**Work order**
Scan the records that follow, and whenever a line has the word "lambda", copy it.

Dataset items
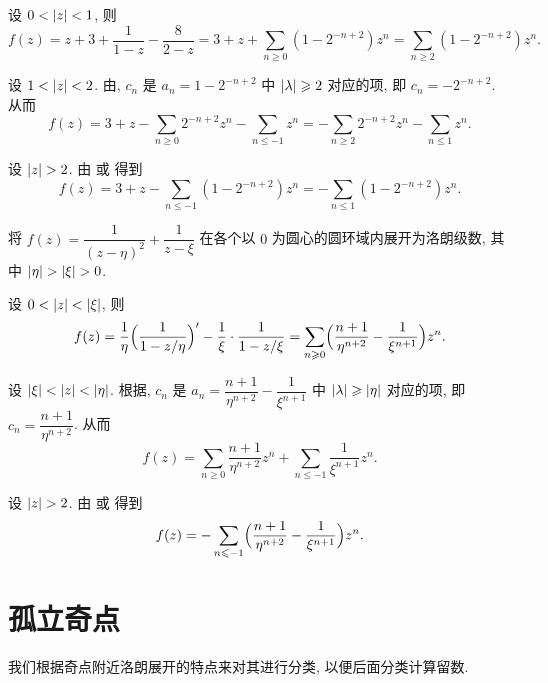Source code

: \begin{solutionenum}
  \item 设 $0<\abs{z}<1$, 则
  \[
      f(z)
    =z+3+\frac1{1-z}-\frac8{2-z}
    =3+z+\sum_{n\ge 0}(1-2^{-n+2})z^n
    =\sum_{n\ge 2}(1-2^{-n+2})z^n.
  \]
  \item 设 $1<\abs{z}<2$. 由, $c_n$ 是 $a_n=1-2^{-n+2}$ 中 $\abs{\lambda}\ge 2$ 对应的项, 即 $c_n=-2^{-n+2}$. 从而
  \[
      f(z)
    =3+z-\sum_{n\ge0}2^{-n+2}z^n-\sum_{n\le-1}z^n
    =-\sum_{n\ge 2}2^{-n+2}z^n-\sum_{n\le 1}z^n.
  \]
  \item 设 $\abs{z}>2$. 由 或 得到
  \[
      f(z)
    =3+z-\sum_{n\le -1}(1-2^{-n+2})z^n
    =-\sum_{n\le1}(1-2^{-n+2})z^n.
  \]
\end{solutionenum}

\begin{example}
  将 $f(z)=\dfrac1{(z-\eta)^2}+\dfrac1{z-\xi}$ 在各个以 $0$ 为圆心的圆环域内展开为洛朗级数, 其中 $\abs{\eta}>\abs{\xi}>0$. 
\end{example}

\begin{solutionenum}
  \item 设 $0<\abs{z}<\abs{\xi}$, 则
  \[
      f(z)
    =\frac1{\eta}\Bigl(\frac1{1-z/\eta}\Bigr)'-\frac1\xi\cdot\frac1{1-z/\xi}
    =\sum_{n\ge 0}\Bigl(\frac{n+1}{\eta^{n+2}}-\frac1{\xi^{n+1}}\Bigr)z^n.
  \]
  \item 设 $\abs{\xi}<\abs{z}<\abs{\eta}$. 根据, $c_n$ 是 $a_n=\dfrac{n+1}{\eta^{n+2}}-\dfrac1{\xi^{n+1}}$ 中 $\abs{\lambda}\ge\abs{\eta}$ 对应的项, 即 $c_n=\dfrac{n+1}{\eta^{n+2}}$. 从而
  \[
      f(z)
    =\sum_{n\ge 0}\frac{n+1}{\eta^{n+2}}z^n+\sum_{n\le -1}\frac1{\xi^{n+1}}z^n.
  \]
  \item 设 $\abs{z}>2$. 由 或 得到
  \[
      f(z)
    =-\sum_{n\le -1}\Bigl(\frac{n+1}{\eta^{n+2}}-\frac1{\xi^{n+1}}\Bigr)z^n.
  \]
\end{solutionenum}



\section{孤立奇点}

我们根据奇点附近洛朗展开的特点来对其进行分类, 以便后面分类计算留数.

**Expected answer**
  \item 设 $1<\abs{z}<2$. 由, $c_n$ 是 $a_n=1-2^{-n+2}$ 中 $\abs{\lambda}\ge 2$ 对应的项, 即 $c_n=-2^{-n+2}$. 从而
  \item 设 $\abs{\xi}<\abs{z}<\abs{\eta}$. 根据, $c_n$ 是 $a_n=\dfrac{n+1}{\eta^{n+2}}-\dfrac1{\xi^{n+1}}$ 中 $\abs{\lambda}\ge\abs{\eta}$ 对应的项, 即 $c_n=\dfrac{n+1}{\eta^{n+2}}$. 从而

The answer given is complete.